Marines to the rescue — 2021


A woman whose Mini Cooper got stuck on the flooded streets of Virginia filmed a group of uniformed Marines as they pushed her car to safety in the rain.

Artist Virginia Waller-Torres ran into trouble outside Arlington National Cemetery on Sept. 16, amid a flash flood warning. Luckily for her, a group of Marine Corps Body Bearers that was leaving a 3 p.m. funeral service rushed to her aid.

In the video, six Marines can be seen wading through knee-high water to reach her car. One knocks on the window and instructs the driver to “put the car in neutral” before the group congregates at the rear of the car to push it past their bus, and on through an overpass.

“Marine power!” Waller-Torres is heard saying. “This is the most American thing ever!”

According to Corporal Mitchell Wojtowicz, who was at the scene, helping others is at the core of the Marines’ ethos. “We were the right ones for the job and hopped out without hesitation.”

Corporal Jared Tosner weighed in, saying the Marines were “just trying to do the right thing when no one was watching.
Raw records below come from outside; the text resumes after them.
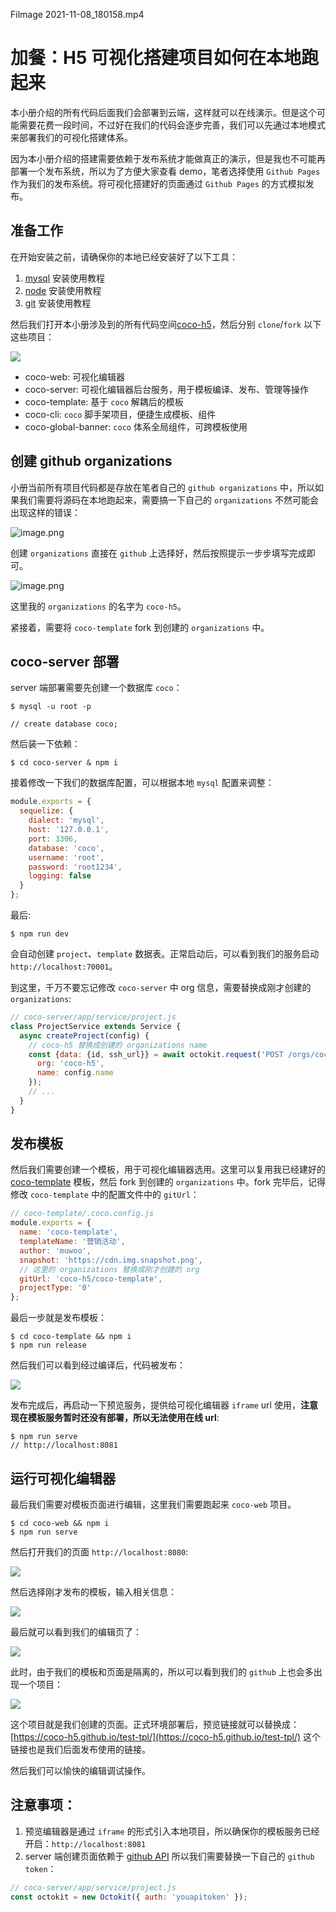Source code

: Filmage 2021-11-08_180158.mp4

# 加餐：H5 可视化搭建项目如何在本地跑起来
本小册介绍的所有代码后面我们会部署到云端，这样就可以在线演示。但是这个可能需要花费一段时间，不过好在我们的代码会逐步完善，我们可以先通过本地模式来部署我们的可视化搭建体系。

因为本小册介绍的搭建需要依赖于发布系统才能做真正的演示，但是我也不可能再部署一个发布系统，所以为了方便大家查看 demo，笔者选择使用 `Github Pages` 作为我们的发布系统。将可视化搭建好的页面通过 `Github Pages` 的方式模拟发布。

## 准备工作
在开始安装之前，请确保你的本地已经安装好了以下工具：
1. [mysql](https://www.runoob.com/mysql/mysql-tutorial.html) 安装使用教程
2. [node](https://www.runoob.com/nodejs/nodejs-tutorial.html) 安装使用教程
3. [git](https://www.runoob.com/git/git-tutorial.html) 安装使用教程

然后我们打开本小册涉及到的所有代码空间[coco-h5](https://github.com/coco-h5)，然后分别 `clone`/`fork` 以下这些项目：

![](https://p3-juejin.byteimg.com/tos-cn-i-k3u1fbpfcp/57bd4df4b71c48d59a0548904e20a317~tplv-k3u1fbpfcp-watermark.image)

* coco-web: 可视化编辑器
* coco-server: 可视化编辑器后台服务，用于模板编译、发布、管理等操作
* coco-template: 基于 `coco` 解耦后的模板
* coco-cli: `coco` 脚手架项目，便捷生成模板、组件
* coco-global-banner: `coco` 体系全局组件，可跨模板使用

## 创建 github organizations
小册当前所有项目代码都是存放在笔者自己的 `github organizations` 中，所以如果我们需要将源码在本地跑起来，需要搞一下自己的 `organizations` 不然可能会出现这样的错误：


![image.png](https://p1-juejin.byteimg.com/tos-cn-i-k3u1fbpfcp/5e97356749794de29069f3a31e32d3df~tplv-k3u1fbpfcp-watermark.image)

创建 `organizations` 直接在 `github` 上选择好，然后按照提示一步步填写完成即可。

![image.png](https://p3-juejin.byteimg.com/tos-cn-i-k3u1fbpfcp/a86632bb45724fbe9263bc850dc38929~tplv-k3u1fbpfcp-watermark.image)

这里我的 `organizations` 的名字为 `coco-h5`。

紧接着，需要将 `coco-template` fork 到创建的 `organizations` 中。

## coco-server 部署
server 端部署需要先创建一个数据库 `coco`：
```shell
$ mysql -u root -p

// create database coco;
```
然后装一下依赖：
```shell
$ cd coco-server & npm i
```
接着修改一下我们的数据库配置，可以根据本地 `mysql` 配置来调整：
```js
module.exports = {
  sequelize: {
    dialect: 'mysql',
    host: '127.0.0.1',
    port: 3306,
    database: 'coco',
    username: 'root',
    password: 'root1234',
    logging: false
  }
};
```
最后:
```shell
$ npm run dev
```
会自动创建 `project`、`template` 数据表。正常启动后，可以看到我们的服务启动 `http://localhost:70001`。

到这里，千万不要忘记修改 `coco-server` 中 org 信息，需要替换成刚才创建的 `organizations`:

```js
// coco-server/app/service/project.js
class ProjectService extends Service {
  async createProject(config) {
    // coco-h5 替换成创建的 organizations name
    const {data: {id, ssh_url}} = await octokit.request('POST /orgs/coco-h5/repos', {
      org: 'coco-h5',
      name: config.name
    });
    // ...
  }
}
```

## 发布模板
然后我们需要创建一个模板，用于可视化编辑器选用。这里可以复用我已经建好的 [coco-template](https://github.com/coco-h5/coco-template) 模板，然后 fork 到创建的 `organizations` 中。fork 完毕后，记得修改 `coco-template` 中的配置文件中的 `gitUrl`：

```js
// coco-template/.coco.config.js
module.exports = {
  name: 'coco-template',
  templateName: '营销活动',
  author: 'muwoo',
  snapshot: 'https://cdn.img.snapshot.png',
  // 这里的 organizations 替换成刚才创建的 org
  gitUrl: 'coco-h5/coco-template',
  projectType: '0'
};
```
最后一步就是发布模板：
```shell
$ cd coco-template && npm i
$ npm run release
```

然后我们可以看到经过编译后，代码被发布：

![](https://p9-juejin.byteimg.com/tos-cn-i-k3u1fbpfcp/7098693c1e9241c3ba2a3e5081782bc0~tplv-k3u1fbpfcp-watermark.image)

发布完成后，再启动一下预览服务，提供给可视化编辑器 `iframe` url 使用，**注意现在模板服务暂时还没有部署，所以无法使用在线 url**:
```shell
$ npm run serve
// http://localhost:8081
```

## 运行可视化编辑器
最后我们需要对模板页面进行编辑，这里我们需要跑起来 `coco-web` 项目。
```shell
$ cd coco-web && npm i
$ npm run serve
```

然后打开我们的页面 `http://localhost:8080`:

![](https://p6-juejin.byteimg.com/tos-cn-i-k3u1fbpfcp/0c9ec2ede5784329a3b9b9aec92c8354~tplv-k3u1fbpfcp-watermark.image)

然后选择刚才发布的模板，输入相关信息：

![](https://p1-juejin.byteimg.com/tos-cn-i-k3u1fbpfcp/aeb3fc2efad64e9a9eba3b8355cf99d3~tplv-k3u1fbpfcp-watermark.image)

最后就可以看到我们的编辑页了：

![](https://p9-juejin.byteimg.com/tos-cn-i-k3u1fbpfcp/0f379edd62804e5f9f7bbb8cd4b4a92a~tplv-k3u1fbpfcp-watermark.image)

此时，由于我们的模板和页面是隔离的，所以可以看到我们的 `github` 上也会多出现一个项目：

![](https://p1-juejin.byteimg.com/tos-cn-i-k3u1fbpfcp/5fa1f5fe8ecf4e7ba38ba33687f286d6~tplv-k3u1fbpfcp-watermark.image)

这个项目就是我们创建的页面。正式环境部署后，预览链接就可以替换成：[https://coco-h5.github.io/test-tpl/](https://coco-h5.github.io/test-tpl/) 这个链接也是我们后面发布使用的链接。


然后我们可以愉快的编辑调试操作。

## 注意事项：
1. 预览编辑器是通过 `iframe` 的形式引入本地项目，所以确保你的模板服务已经开启：`http://localhost:8081`
2. server 端创建页面依赖于 [github API](https://docs.github.com/en/rest/reference/repos#create-an-organization-repository) 所以我们需要替换一下自己的 `github token`：
```js
// coco-server/app/service/project.js
const octokit = new Octokit({ auth: 'youapitoken' });
```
In this case, somebody was recording,” he said, “but it was cool to see the positivity that sparked from it.”

Describing his comrades as a “likeminded group of individuals,” he added, “More or less, we just want to lend a helping hand and be good to one another.”

Waller-Torres reunited with Wojtowicz and Tosner at the Marine Corps barracks in Southeast Washington four days after the rescue. She hugged and high-fived both humble heroes.

“I am so grateful,” she reflected. “It was like they were sent from somewhere else, from a higher power. I thought I could die, a truck could hit us, and it was as though somebody heard me.”